* INSTRUCTIONS FOR THE TASK: Lines to restate from the data below: from the one containing "### 12.1.4 详细设计" to the one containing "### 12.3.5 设计类图", both included. Give them again exactly, and only them.

(Source texts of formatted documents)
·····
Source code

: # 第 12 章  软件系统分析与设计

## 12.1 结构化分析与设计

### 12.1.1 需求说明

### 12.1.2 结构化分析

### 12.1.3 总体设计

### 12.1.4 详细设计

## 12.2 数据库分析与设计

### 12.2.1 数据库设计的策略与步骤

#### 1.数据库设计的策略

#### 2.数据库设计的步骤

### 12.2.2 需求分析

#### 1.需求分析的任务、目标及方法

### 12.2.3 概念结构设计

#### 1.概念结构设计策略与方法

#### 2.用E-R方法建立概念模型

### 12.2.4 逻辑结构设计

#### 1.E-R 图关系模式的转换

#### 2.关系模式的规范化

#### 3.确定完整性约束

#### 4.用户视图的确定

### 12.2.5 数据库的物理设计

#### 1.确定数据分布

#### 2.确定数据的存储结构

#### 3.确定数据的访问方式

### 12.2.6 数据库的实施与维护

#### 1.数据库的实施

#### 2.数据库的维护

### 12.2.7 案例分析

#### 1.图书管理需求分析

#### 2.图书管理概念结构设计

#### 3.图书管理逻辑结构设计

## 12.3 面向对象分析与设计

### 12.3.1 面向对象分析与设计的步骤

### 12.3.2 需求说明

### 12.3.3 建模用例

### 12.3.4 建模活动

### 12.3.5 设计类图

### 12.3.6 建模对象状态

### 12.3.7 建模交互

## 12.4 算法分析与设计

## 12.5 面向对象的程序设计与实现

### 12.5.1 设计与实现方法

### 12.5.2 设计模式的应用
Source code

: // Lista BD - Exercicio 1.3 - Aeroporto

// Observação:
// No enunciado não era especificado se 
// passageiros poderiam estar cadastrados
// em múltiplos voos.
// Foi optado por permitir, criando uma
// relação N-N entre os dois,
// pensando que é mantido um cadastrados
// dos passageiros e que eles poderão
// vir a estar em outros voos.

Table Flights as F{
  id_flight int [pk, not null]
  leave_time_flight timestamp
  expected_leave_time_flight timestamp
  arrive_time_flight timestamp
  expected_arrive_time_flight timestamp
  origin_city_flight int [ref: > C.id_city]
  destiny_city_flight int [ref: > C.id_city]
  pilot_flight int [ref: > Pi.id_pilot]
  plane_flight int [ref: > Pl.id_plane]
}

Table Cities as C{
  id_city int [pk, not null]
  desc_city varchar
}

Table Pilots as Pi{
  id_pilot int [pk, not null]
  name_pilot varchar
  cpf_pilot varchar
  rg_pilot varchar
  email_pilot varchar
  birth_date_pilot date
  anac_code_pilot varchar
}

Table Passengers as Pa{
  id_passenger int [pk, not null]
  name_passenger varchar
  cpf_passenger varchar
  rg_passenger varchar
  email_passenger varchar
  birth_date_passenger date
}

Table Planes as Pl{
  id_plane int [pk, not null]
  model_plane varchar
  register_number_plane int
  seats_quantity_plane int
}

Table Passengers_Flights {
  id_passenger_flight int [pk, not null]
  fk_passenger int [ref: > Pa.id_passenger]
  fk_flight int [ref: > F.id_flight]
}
·····
* REPLY:
### 12.1.4 详细设计

## 12.2 数据库分析与设计

### 12.2.1 数据库设计的策略与步骤

#### 1.数据库设计的策略

#### 2.数据库设计的步骤

### 12.2.2 需求分析

#### 1.需求分析的任务、目标及方法

### 12.2.3 概念结构设计

#### 1.概念结构设计策略与方法

#### 2.用E-R方法建立概念模型

### 12.2.4 逻辑结构设计

#### 1.E-R 图关系模式的转换

#### 2.关系模式的规范化

#### 3.确定完整性约束

#### 4.用户视图的确定

### 12.2.5 数据库的物理设计

#### 1.确定数据分布

#### 2.确定数据的存储结构

#### 3.确定数据的访问方式

### 12.2.6 数据库的实施与维护

#### 1.数据库的实施

#### 2.数据库的维护

### 12.2.7 案例分析

#### 1.图书管理需求分析

#### 2.图书管理概念结构设计

#### 3.图书管理逻辑结构设计

## 12.3 面向对象分析与设计

### 12.3.1 面向对象分析与设计的步骤

### 12.3.2 需求说明

### 12.3.3 建模用例

### 12.3.4 建模活动

### 12.3.5 设计类图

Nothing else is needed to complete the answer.